About two percent of adults aged 45 to 54 have disabling hearing loss. The rate increases to 8.5 percent for adults aged 55 to 64. Nearly 25 percent of those aged 65 to 74 and 50 percent of those who are 75 and older have disabling hearing loss.
At ninety-two years old, Mom can barely understand normal conversations, unless we speak slow, clear, and loud. If she has the television on when I go down to her house, the volume is set at eardrum exploding level. She knows she’s lost a good portion of her hearing, yet she refuses to entertain the idea of hearing aids.
“I don’t want to spend the money. I’ll probably die before I see any return on investment,” she says. Spoken like a product of the Great Depression.
So I deal with having to repeat almost everything I say.
Sometimes I wonder if my mother stubbornly refuses to get hearing aids because of her unspoken jealousy over my ability to still be fully functional. I go where I want, when I want. I can hear, see, drive, and read. All the things she used to enjoy, and no longer can.

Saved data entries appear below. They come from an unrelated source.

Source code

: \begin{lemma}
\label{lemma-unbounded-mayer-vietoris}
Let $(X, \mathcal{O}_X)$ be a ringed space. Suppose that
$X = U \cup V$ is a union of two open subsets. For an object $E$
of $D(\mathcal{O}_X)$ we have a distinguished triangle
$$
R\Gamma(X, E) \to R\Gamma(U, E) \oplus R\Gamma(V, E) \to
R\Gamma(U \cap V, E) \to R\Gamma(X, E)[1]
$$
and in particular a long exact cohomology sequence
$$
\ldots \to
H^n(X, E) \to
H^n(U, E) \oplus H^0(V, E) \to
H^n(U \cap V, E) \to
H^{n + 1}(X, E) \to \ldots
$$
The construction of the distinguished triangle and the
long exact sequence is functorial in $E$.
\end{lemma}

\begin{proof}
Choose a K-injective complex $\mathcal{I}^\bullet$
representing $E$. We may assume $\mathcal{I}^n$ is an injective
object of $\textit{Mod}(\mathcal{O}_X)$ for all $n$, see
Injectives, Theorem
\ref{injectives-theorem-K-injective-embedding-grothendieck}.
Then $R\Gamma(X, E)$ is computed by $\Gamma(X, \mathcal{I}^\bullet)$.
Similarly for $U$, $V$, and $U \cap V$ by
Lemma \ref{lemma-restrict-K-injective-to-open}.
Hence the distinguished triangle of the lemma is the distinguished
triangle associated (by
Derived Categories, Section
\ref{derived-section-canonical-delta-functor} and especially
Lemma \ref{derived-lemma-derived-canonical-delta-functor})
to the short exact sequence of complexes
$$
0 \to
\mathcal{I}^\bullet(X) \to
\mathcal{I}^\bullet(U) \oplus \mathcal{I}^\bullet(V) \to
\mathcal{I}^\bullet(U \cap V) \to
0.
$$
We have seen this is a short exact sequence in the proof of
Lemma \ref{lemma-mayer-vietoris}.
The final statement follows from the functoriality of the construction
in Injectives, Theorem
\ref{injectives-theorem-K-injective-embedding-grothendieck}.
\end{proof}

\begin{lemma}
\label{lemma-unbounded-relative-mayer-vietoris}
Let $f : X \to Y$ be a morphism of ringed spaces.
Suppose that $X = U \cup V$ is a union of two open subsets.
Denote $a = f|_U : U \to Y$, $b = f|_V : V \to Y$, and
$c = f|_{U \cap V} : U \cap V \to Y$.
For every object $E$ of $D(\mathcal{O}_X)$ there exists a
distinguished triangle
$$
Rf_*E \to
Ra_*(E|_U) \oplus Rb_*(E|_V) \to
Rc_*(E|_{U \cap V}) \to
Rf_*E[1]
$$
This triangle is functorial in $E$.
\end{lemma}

I interact with the elderly in my day job as a bank manager. There’s a pattern of behavior I’ve observed. Most older adults who have experienced loss of some function are downright cranky. They demand, complain, and they’re impatient. The financial world is changing, and they hate it. My staff and I receive the brunt of their frustration.
Why do our otherwise honorable, respected matriarchs and patriarchs become like spoiled children when faced with reality of diminished capabilities? After ninety-two years, it seems reasonable to say, “Have just a shred of dignified grace and compassion on those around you who have to endure your selfish, demanding foolishness!”
Caregivers see this behavior up close and personal.
The Sufficiency of Christ
We have a choice to allow ourselves to become frustrated, or to show grace to our elderly loved ones. I’m reminded of the words from Ephesians 4:1-2. I, therefore, the prisoner of the Lord, beseech you to walk worthy of the calling with which you were called, with all lowliness and gentleness, with longsuffering, bearing with one another in love.
How does a follower of Christ live this in the moment? When I acknowledge my irritation, and surrender it to Christ, I’m able to show grace and humility. I can see my mother as a person, not an irritant. I see her own grief at the loss of function. In my heart, I’m able to show her grace and humility by surrendering to the Spirit by whom we live.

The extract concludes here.